Dataset entries:
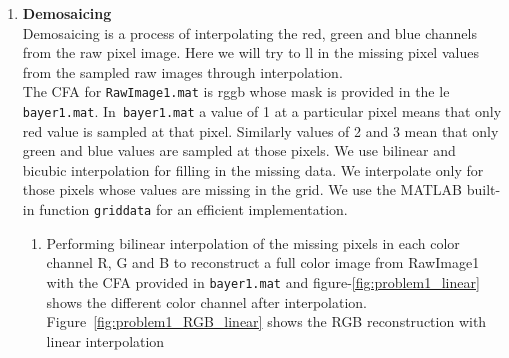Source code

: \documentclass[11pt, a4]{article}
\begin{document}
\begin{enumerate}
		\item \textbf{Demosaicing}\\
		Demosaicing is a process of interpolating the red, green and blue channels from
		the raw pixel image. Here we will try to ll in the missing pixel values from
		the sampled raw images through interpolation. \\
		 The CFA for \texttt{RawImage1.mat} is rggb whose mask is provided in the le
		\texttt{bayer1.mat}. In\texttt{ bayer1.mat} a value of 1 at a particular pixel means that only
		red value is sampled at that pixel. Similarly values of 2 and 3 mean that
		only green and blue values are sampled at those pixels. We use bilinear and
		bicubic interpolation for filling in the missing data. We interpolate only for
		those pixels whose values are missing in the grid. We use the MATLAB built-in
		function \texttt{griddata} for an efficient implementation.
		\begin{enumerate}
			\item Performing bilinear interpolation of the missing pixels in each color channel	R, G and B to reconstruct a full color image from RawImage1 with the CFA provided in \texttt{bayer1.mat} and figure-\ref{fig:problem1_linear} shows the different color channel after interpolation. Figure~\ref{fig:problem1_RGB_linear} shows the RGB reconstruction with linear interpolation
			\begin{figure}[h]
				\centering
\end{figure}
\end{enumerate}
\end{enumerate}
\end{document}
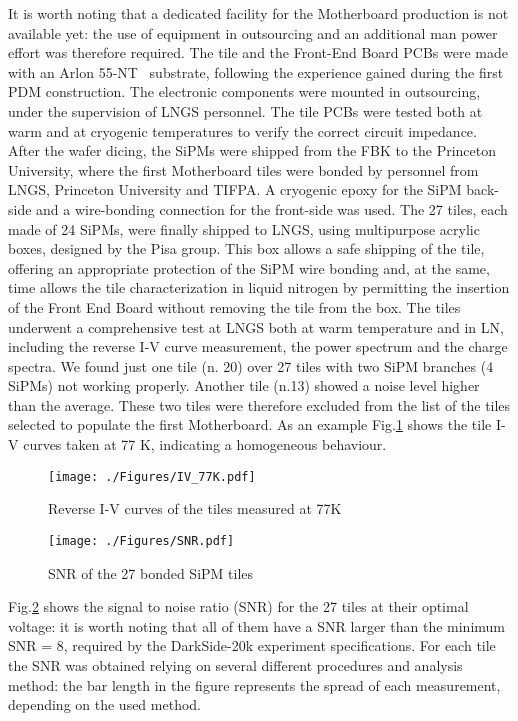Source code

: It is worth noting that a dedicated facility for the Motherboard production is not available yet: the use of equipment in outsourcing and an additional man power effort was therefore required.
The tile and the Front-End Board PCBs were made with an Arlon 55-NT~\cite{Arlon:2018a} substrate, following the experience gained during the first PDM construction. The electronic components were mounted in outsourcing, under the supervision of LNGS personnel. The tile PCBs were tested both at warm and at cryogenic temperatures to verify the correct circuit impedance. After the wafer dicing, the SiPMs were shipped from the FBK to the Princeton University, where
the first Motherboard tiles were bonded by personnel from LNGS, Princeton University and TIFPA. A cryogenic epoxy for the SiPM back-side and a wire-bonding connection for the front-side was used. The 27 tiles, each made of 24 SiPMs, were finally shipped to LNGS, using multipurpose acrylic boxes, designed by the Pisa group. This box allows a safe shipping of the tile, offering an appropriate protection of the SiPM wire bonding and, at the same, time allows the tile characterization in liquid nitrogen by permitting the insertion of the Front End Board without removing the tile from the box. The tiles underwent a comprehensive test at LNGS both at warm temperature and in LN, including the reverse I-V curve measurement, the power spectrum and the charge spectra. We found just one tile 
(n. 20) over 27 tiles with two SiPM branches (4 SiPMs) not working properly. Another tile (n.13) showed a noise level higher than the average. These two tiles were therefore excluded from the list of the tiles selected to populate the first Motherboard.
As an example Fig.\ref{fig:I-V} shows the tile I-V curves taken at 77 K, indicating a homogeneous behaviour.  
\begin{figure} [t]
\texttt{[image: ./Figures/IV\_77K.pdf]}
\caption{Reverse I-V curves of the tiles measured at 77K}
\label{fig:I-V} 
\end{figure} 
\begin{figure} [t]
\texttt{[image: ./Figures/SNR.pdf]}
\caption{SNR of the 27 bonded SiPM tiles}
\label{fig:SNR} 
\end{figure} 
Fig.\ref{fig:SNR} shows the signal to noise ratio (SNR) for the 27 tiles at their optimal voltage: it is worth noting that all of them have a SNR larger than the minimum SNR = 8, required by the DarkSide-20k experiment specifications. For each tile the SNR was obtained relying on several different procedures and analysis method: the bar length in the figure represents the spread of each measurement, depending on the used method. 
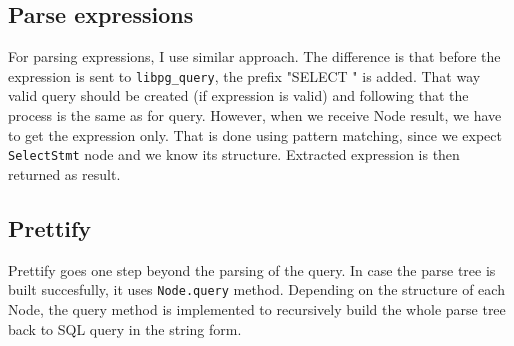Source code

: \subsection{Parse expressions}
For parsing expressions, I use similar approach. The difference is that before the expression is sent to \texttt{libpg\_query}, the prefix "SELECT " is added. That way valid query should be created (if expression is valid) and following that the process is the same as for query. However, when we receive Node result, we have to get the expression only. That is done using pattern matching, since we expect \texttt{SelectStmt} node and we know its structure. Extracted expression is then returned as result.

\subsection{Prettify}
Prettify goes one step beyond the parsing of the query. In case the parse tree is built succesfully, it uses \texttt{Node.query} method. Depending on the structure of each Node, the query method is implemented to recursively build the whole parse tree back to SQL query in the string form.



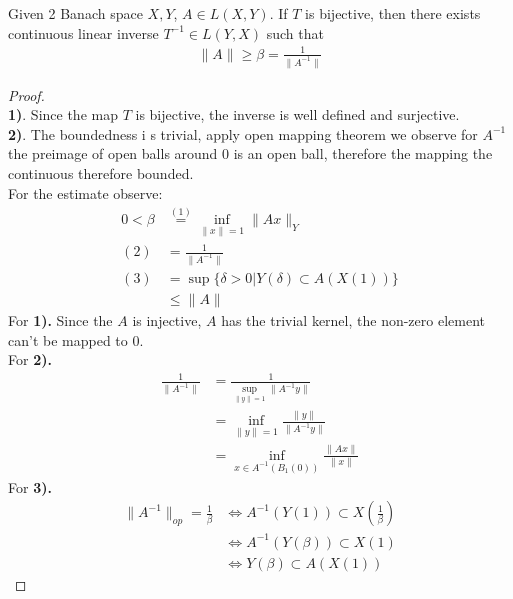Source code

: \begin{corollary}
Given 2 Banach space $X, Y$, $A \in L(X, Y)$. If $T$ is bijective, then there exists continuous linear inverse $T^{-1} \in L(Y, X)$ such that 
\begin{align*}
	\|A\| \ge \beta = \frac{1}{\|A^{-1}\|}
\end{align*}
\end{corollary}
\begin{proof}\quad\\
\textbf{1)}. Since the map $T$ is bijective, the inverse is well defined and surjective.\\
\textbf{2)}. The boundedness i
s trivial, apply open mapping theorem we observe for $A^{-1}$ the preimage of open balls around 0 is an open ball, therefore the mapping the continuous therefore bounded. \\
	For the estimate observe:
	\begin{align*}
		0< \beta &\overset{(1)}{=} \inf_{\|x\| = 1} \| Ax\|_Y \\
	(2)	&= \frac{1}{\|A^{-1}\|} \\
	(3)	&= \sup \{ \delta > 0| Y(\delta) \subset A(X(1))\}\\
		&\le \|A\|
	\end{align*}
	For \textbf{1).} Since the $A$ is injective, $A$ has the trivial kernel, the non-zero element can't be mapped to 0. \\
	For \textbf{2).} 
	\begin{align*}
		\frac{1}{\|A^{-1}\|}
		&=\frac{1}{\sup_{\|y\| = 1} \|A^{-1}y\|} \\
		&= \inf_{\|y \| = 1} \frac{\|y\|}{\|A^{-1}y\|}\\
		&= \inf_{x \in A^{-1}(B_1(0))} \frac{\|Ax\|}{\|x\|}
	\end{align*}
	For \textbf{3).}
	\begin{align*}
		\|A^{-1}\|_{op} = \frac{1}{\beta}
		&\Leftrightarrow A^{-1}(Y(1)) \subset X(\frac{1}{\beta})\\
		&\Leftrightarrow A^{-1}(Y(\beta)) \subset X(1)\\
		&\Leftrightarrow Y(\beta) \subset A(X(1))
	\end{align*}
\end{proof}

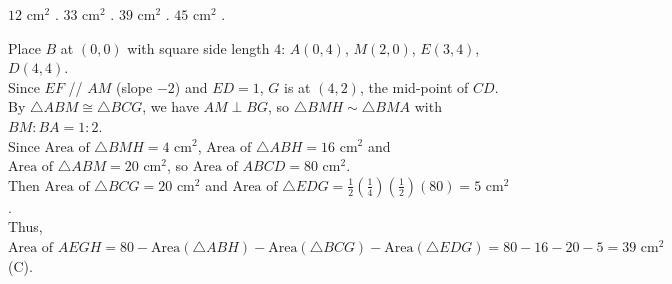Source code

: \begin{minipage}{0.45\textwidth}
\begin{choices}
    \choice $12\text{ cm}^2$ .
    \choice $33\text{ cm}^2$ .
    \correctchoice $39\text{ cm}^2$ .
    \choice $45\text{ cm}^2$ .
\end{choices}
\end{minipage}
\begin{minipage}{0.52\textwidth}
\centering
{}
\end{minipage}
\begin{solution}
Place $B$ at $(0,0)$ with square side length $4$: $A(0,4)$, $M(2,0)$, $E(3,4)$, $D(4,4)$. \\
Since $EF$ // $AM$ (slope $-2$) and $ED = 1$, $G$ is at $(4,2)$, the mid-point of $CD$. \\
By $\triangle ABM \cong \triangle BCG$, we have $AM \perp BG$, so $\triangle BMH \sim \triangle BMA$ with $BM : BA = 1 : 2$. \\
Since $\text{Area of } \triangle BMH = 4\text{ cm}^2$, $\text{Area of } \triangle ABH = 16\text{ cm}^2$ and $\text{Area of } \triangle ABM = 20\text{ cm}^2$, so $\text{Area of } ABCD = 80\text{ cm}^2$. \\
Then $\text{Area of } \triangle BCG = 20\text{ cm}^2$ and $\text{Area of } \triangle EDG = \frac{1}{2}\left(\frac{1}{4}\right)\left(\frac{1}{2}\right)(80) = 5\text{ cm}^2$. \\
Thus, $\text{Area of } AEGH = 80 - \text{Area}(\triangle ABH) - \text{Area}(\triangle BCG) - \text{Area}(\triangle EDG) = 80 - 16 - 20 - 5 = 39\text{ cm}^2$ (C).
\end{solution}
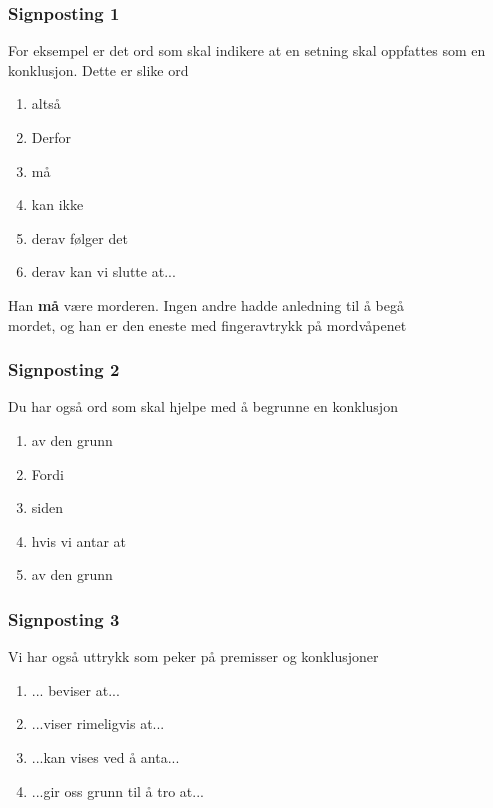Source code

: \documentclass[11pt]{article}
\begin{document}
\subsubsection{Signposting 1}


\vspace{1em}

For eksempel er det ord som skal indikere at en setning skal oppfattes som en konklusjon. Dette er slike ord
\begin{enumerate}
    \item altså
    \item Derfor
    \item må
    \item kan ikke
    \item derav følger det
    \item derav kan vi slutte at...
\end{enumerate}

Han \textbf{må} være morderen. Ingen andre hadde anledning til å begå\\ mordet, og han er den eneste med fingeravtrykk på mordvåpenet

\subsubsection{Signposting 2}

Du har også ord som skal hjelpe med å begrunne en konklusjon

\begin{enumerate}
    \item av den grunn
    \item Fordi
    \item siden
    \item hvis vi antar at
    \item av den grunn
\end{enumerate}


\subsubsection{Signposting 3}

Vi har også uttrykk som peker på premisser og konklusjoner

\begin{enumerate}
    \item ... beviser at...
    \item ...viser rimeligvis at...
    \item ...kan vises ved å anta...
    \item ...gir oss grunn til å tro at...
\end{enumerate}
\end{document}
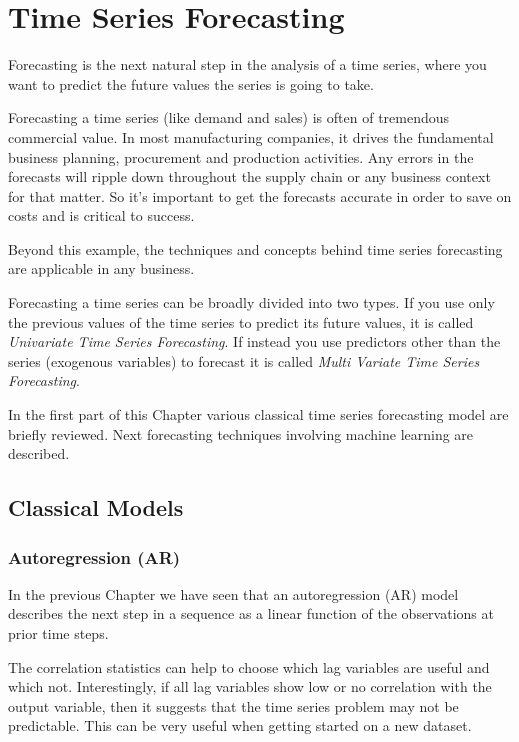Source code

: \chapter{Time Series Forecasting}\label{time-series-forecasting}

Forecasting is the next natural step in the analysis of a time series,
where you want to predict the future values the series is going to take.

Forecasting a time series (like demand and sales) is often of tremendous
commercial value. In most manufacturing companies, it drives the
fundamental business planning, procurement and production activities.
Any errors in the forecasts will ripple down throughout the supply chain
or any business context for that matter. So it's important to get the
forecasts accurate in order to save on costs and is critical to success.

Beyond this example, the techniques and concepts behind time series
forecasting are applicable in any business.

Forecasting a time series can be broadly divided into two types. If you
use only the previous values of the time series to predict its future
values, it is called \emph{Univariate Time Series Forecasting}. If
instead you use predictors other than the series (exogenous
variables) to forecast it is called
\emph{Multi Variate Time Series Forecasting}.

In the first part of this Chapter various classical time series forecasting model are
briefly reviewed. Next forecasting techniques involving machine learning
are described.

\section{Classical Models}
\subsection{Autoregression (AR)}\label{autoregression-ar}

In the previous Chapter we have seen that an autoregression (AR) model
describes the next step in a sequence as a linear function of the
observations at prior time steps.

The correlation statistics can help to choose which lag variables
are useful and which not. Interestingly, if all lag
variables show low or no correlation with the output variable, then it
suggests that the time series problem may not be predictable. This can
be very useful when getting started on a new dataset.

# Problem statement
Please go line by line through the records above, copying each one that holds the string "structure".

# Problem solution
For parsing expressions, I use similar approach. The difference is that before the expression is sent to \texttt{libpg\_query}, the prefix "SELECT " is added. That way valid query should be created (if expression is valid) and following that the process is the same as for query. However, when we receive Node result, we have to get the expression only. That is done using pattern matching, since we expect \texttt{SelectStmt} node and we know its structure. Extracted expression is then returned as result.
Prettify goes one step beyond the parsing of the query. In case the parse tree is built succesfully, it uses \texttt{Node.query} method. Depending on the structure of each Node, the query method is implemented to recursively build the whole parse tree back to SQL query in the string form.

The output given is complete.